[Plain-text document sources]
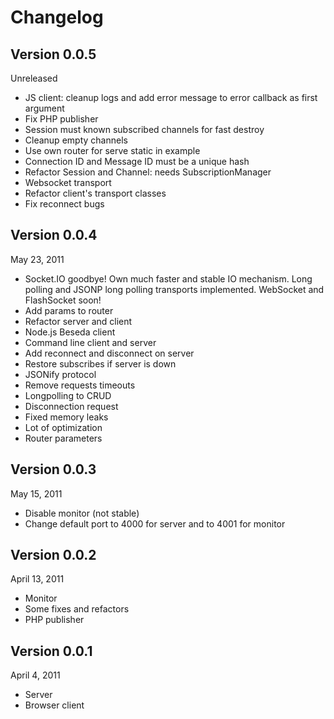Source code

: Changelog
======

Version 0.0.5
---
Unreleased

* JS client: cleanup logs and add error message to error callback as first argument
* Fix PHP publisher
* Session must known subscribed channels for fast destroy
* Cleanup empty channels
* Use own router for serve static in example
* Connection ID and Message ID must be a unique hash
* Refactor Session and Channel: needs SubscriptionManager
* Websocket transport
* Refactor client's transport classes
* Fix reconnect bugs


Version 0.0.4
---
May 23, 2011

* Socket.IO goodbye! Own much faster and stable IO mechanism.
  Long polling and JSONP long polling transports implemented. WebSocket and FlashSocket soon!
* Add params to router
* Refactor server and client
* Node.js Beseda client
* Command line client and server
* Add reconnect and disconnect on server
* Restore subscribes if server is down
* JSONify protocol
* Remove requests timeouts
* Longpolling to CRUD
* Disconnection request
* Fixed memory leaks
* Lot of optimization
* Router parameters

Version 0.0.3
---
May 15, 2011

* Disable monitor (not stable)
* Change default port to 4000 for server and to 4001 for monitor

Version 0.0.2
---
April 13, 2011

* Monitor
* Some fixes and refactors
* PHP publisher

Version 0.0.1
---
April 4, 2011

* Server
* Browser client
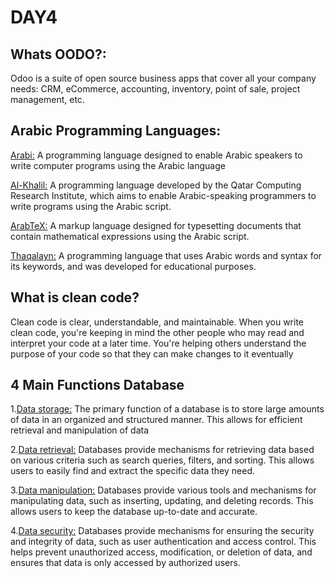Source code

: # DAY4
## Whats OODO?:
Odoo is a suite of open source business apps that cover all your company needs: CRM, eCommerce, accounting, inventory, point of sale, project management, etc.
##
## Arabic Programming Languages:
<ins>Arabi:</ins> A programming language designed to enable Arabic speakers to write computer programs using the Arabic language

<ins>Al-Khalil:</ins> A programming language developed by the Qatar Computing Research Institute, which aims to enable Arabic-speaking programmers to write programs using the Arabic script.

<ins>ArabTeX:</ins> A markup language designed for typesetting documents that contain mathematical expressions using the Arabic script.

<ins>Thaqalayn:</ins> A programming language that uses Arabic words and syntax for its keywords, and was developed for educational purposes.
##
## What is clean code?
Clean code is clear, understandable, and maintainable. When you write clean code, you're keeping in mind the other people who may read and interpret your code at a later time. You're helping others understand the purpose of your code so that they can make changes to it eventually
##
## 4 Main Functions Database
1.<ins>Data storage:</ins> The primary function of a database is to store large amounts of data in an organized and structured manner. This allows for efficient retrieval and manipulation of data

2.<ins>Data retrieval:</ins> Databases provide mechanisms for retrieving data based on various criteria such as search queries, filters, and sorting. This allows users to easily find and extract the specific data they need.

3.<ins>Data manipulation:</ins> Databases provide various tools and mechanisms for manipulating data, such as inserting, updating, and deleting records. This allows users to keep the database up-to-date and accurate.

4.<ins>Data security:</ins> Databases provide mechanisms for ensuring the security and integrity of data, such as user authentication and access control. This helps prevent unauthorized access, modification, or deletion of data, and ensures that data is only accessed by authorized users.



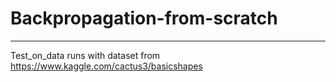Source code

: # Backpropagation-from-scratch

<hr>

Test_on_data runs with dataset from https://www.kaggle.com/cactus3/basicshapes
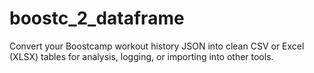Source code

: # boostc_2_dataframe
Convert your Boostcamp workout history JSON into clean CSV or Excel (XLSX) tables for analysis, logging, or importing into other tools.
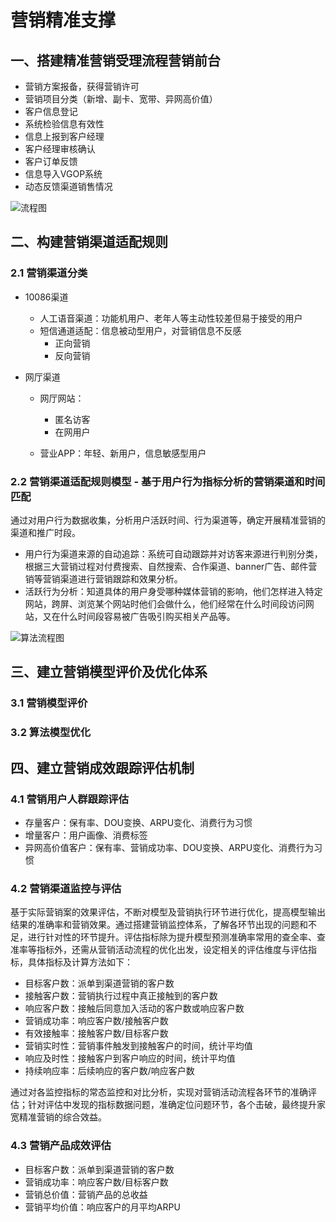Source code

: # 营销精准支撑

## 一、搭建精准营销受理流程营销前台
 * 营销方案报备，获得营销许可
 * 营销项目分类（新增、副卡、宽带、异网高价值）
 * 客户信息登记
 * 系统检验信息有效性
 * 信息上报到客户经理
 * 客户经理审核确认
 * 客户订单反馈
 * 信息导入VGOP系统
 * 动态反馈渠道销售情况
 
 ![流程图](image)

  ## 二、构建营销渠道适配规则

 ### 2.1 营销渠道分类
  * 10086渠道
    - 人工语音渠道：功能机用户、老年人等主动性较差但易于接受的用户
    - 短信通道适配：信息被动型用户，对营销信息不反感
      * 正向营销
      * 反向营销

  * 网厅渠道
    - 网厅网站：
      * 匿名访客
      * 在网用户
      
    - 营业APP：年轻、新用户，信息敏感型用户
    
  ### 2.2 营销渠道适配规则模型 - 基于用户行为指标分析的营销渠道和时间匹配
   
   通过对用户行为数据收集，分析用户活跃时间、行为渠道等，确定开展精准营销的渠道和推广时段。
  - 用户行为渠道来源的自动追踪：系统可自动跟踪并对访客来源进行判别分类，根据三大营销过程对付费搜索、自然搜索、合作渠道、banner广告、邮件营销等营销渠道进行营销跟踪和效果分析。
  - 活跃行为分析：知道具体的用户身受哪种媒体营销的影响，他们怎样进入特定网站，跨屏、浏览某个网站时他们会做什么，他们经常在什么时间段访问网站，又在什么时间段容易被广告吸引购买相关产品等。

   ![算法流程图](figure_01.png)

   
## 三、建立营销模型评价及优化体系
### 3.1 营销模型评价
### 3.2 算法模型优化


## 四、建立营销成效跟踪评估机制
### 4.1 营销用户人群跟踪评估
 - 存量客户：保有率、DOU变换、ARPU变化、消费行为习惯
 - 增量客户：用户画像、消费标签
 - 异网高价值客户：保有率、营销成功率、DOU变换、ARPU变化、消费行为习惯
 
### 4.2 营销渠道监控与评估
  基于实际营销案的效果评估，不断对模型及营销执行环节进行优化，提高模型输出结果的准确率和营销效果。通过搭建营销监控体系，了解各环节出现的问题和不足，进行针对性的环节提升。评估指标除为提升模型预测准确率常用的查全率、查准率等指标外，还需从营销活动流程的优化出发，设定相关的评估维度与评估指标，具体指标及计算方法如下：
 - 目标客户数：派单到渠道营销的客户数
 - 接触客户数：营销执行过程中真正接触到的客户数
 - 响应客户数：接触后同意加入活动的客户数或响应客户数
 - 营销成功率：响应客户数/接触客户数
 - 有效接触率：接触客户数/目标客户数
 - 营销实时性：营销事件触发到接触客户的时间，统计平均值
 - 响应及时性：接触客户到客户响应的时间，统计平均值
 - 持续响应率：后续响应的客户数/响应客户数

 通过对各监控指标的常态监控和对比分析，实现对营销活动流程各环节的准确评估；针对评估中发现的指标数据问题，准确定位问题环节，各个击破，最终提升家宽精准营销的综合效益。
 
  ### 4.3 营销产品成效评估
   - 目标客户数：派单到渠道营销的客户数
   - 营销成功率：响应客户数/目标客户数
   - 营销总价值：营销产品的总收益
   - 营销平均价值：响应客户的月平均ARPU
   

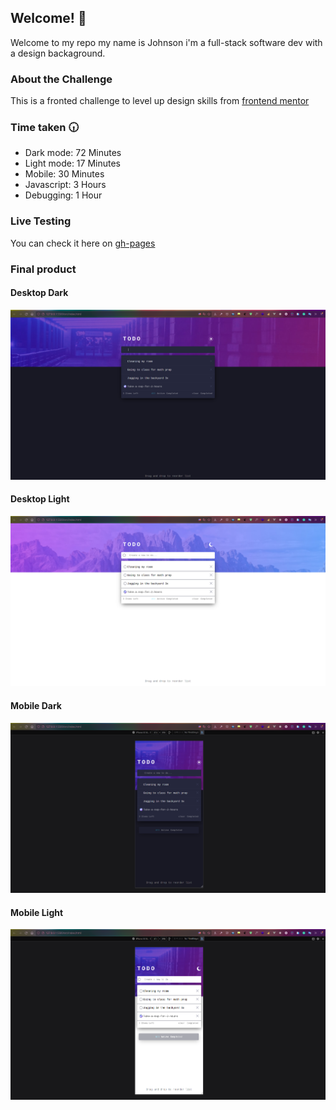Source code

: ## Welcome! 👋
Welcome to my repo my name is Johnson i'm a full-stack software dev with a design backaground.

### About the Challenge
This is a fronted challenge to level up design skills from [frontend mentor](https://github.com/mukunzidd/todo-app-starter)

### Time taken 🕡 
- Dark mode: 72 Minutes
- Light mode: 17 Minutes
- Mobile: 30 Minutes
- Javascript: 3 Hours
- Debugging: 1 Hour 

### Live Testing
You can check it here on  [gh-pages](https://joshwambere.github.io/frontend-mentor-challenge/)
### Final product
#### Desktop Dark
![Design final product for the Todo app coding challenge](./outcome/desk-dark.png)

#### Desktop Light
![Design final product for the Todo app coding challenge](./outcome/desk-light.png)
#### Mobile Dark
![Design final product for the Todo app coding challenge](./outcome/mob-dark.png)
#### Mobile Light
![Design final product for the Todo app coding challenge](./outcome/mob-light.png)



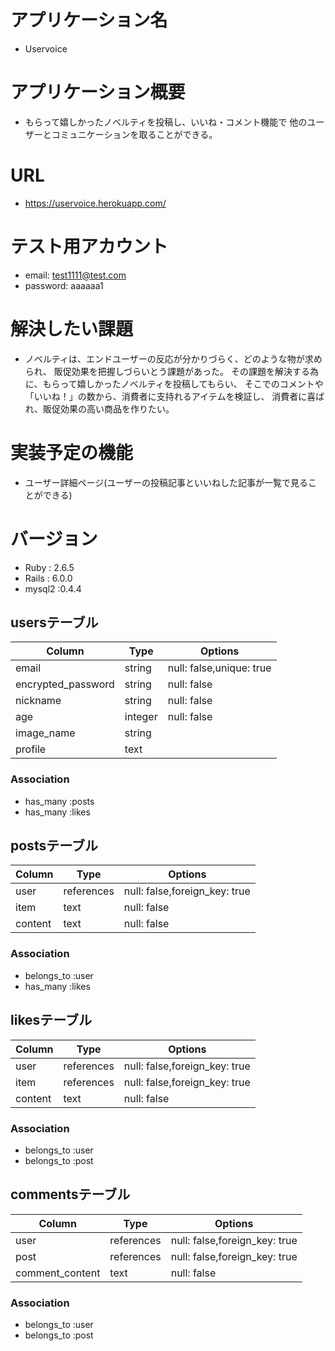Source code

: # アプリケーション名
- Uservoice

# アプリケーション概要
- もらって嬉しかったノベルティを投稿し、いいね・コメント機能で
  他のユーザーとコミュニケーションを取ることができる。

# URL
- https://uservoice.herokuapp.com/

# テスト用アカウント
- email: test1111@test.com
- password: aaaaaa1

# 解決したい課題
- ノベルティは、エンドユーザーの反応が分かりづらく、どのような物が求められ、
  販促効果を把握しづらいとう課題があった。
  その課題を解決する為に、もらって嬉しかったノベルティを投稿してもらい、
  そこでのコメントや「いいね！」の数から、消費者に支持れるアイテムを検証し、
  消費者に喜ばれ、販促効果の高い商品を作りたい。

# 実装予定の機能
- ユーザー詳細ページ(ユーザーの投稿記事といいねした記事が一覧で見ることができる)

# バージョン
- Ruby : 2.6.5
- Rails : 6.0.0
- mysql2 :0.4.4

## usersテーブル

| Column                 | Type       | Options                  |
| ---------------------- | ---------- | ------------------------ |
| email                  | string     | null: false,unique: true |
| encrypted_password     | string     | null: false              |
| nickname               | string     | null: false              |
| age                    | integer    | null: false              |  
| image_name             | string     |                          |  
| profile                | text       |                          |  

### Association
- has_many  :posts
- has_many  :likes


## postsテーブル

| Column                     | Type       | Options                       |
| -------------------------- | ---------- | ----------------------------- |
| user                       | references | null: false,foreign_key: true |
| item                       | text       | null: false                   |
| content                    | text       | null: false                   |

### Association
- belongs_to :user
- has_many   :likes


## likesテーブル

| Column                     | Type       | Options                       |
| -------------------------- | ---------- | ----------------------------- |
| user                       | references | null: false,foreign_key: true |
| item                       | references | null: false,foreign_key: true |
| content                    | text       | null: false                   |

### Association
- belongs_to :user
- belongs_to :post


## commentsテーブル

| Column                     | Type       | Options                       |
| -------------------------- | ---------- | ----------------------------- |
| user                       | references | null: false,foreign_key: true |
| post                       | references | null: false,foreign_key: true |
| comment_content            | text       | null: false                   |

### Association
- belongs_to :user
- belongs_to :post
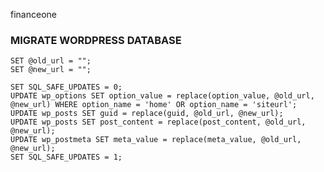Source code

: financeone

### MIGRATE WORDPRESS DATABASE
	SET @old_url = "";
	SET @new_url = "";
	
	SET SQL_SAFE_UPDATES = 0;
	UPDATE wp_options SET option_value = replace(option_value, @old_url, @new_url) WHERE option_name = 'home' OR option_name = 'siteurl';
	UPDATE wp_posts SET guid = replace(guid, @old_url, @new_url);
	UPDATE wp_posts SET post_content = replace(post_content, @old_url, @new_url);
	UPDATE wp_postmeta SET meta_value = replace(meta_value, @old_url, @new_url);
	SET SQL_SAFE_UPDATES = 1;
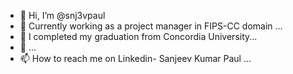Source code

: - 👋 Hi, I’m @snj3vpaul
- 👀 Currently working as a project manager in FIPS-CC domain ...
- 🌱 I completed my graduation from Concordia University...
- 💞️  ...
- 📫 How to reach me on Linkedin- Sanjeev Kumar Paul ...

<!---
snj3vpaul/snj3vpaul is a ✨ special ✨ repository because its `README.md` (this file) appears on your GitHub profile.
You can click the Preview link to take a look at your changes.
--->
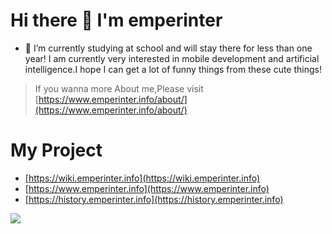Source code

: # Hi there 👋 I'm emperinter

- 🌱 I’m currently studying at school and will stay there for less than one year! I am currently very interested in mobile development and artificial intelligence.I hope I can get a lot of funny things from these cute things!

> If you wanna more About me,Please visit [https://www.emperinter.info/about/](https://www.emperinter.info/about/)

# My Project

- [https://wiki.emperinter.info](https://wiki.emperinter.info)
- [https://www.emperinter.info](https://www.emperinter.info)
- [https://history.emperinter.info](https://history.emperinter.info)


<!--
**emperinter/emperinter** is a ✨ _special_ ✨ repository because its `README.md` (this file) appears on your GitHub profile.

Here are some ideas to get you started:

- 🔭 I’m currently working on ...
- 🌱 I’m currently learning ...
- 👯 I’m looking to collaborate on ...
- 🤔 I’m looking for help with ...
- 💬 Ask me about ...
- 📫 How to reach me: ...
- 😄 Pronouns: ...
- ⚡ Fun fact: ...
-->

![](https://github-readme-stats.vercel.app/api?username=emperinter)
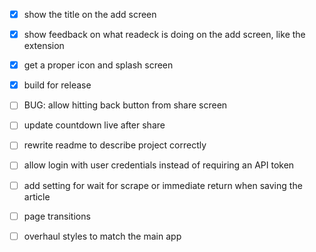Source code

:- [x] show the title on the add screen
- [x] show feedback on what readeck is doing on the add screen, like the extension
- [x] get a proper icon and splash screen
- [x] build for release
- [ ] BUG: allow hitting back button from share screen
- [ ] update countdown live after share
- [ ] rewrite readme to describe project correctly
- [ ] allow login with user credentials instead of requiring an API token
- [ ] add setting for wait for scrape or immediate return when saving the article
- [ ] page transitions
- [ ] overhaul styles to match the main app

**Task to carry out**
Taking the records above as a whole, work out how many of their lines hold the word "接触客户数". The reply should be that number alone.

**Solution for this task**
3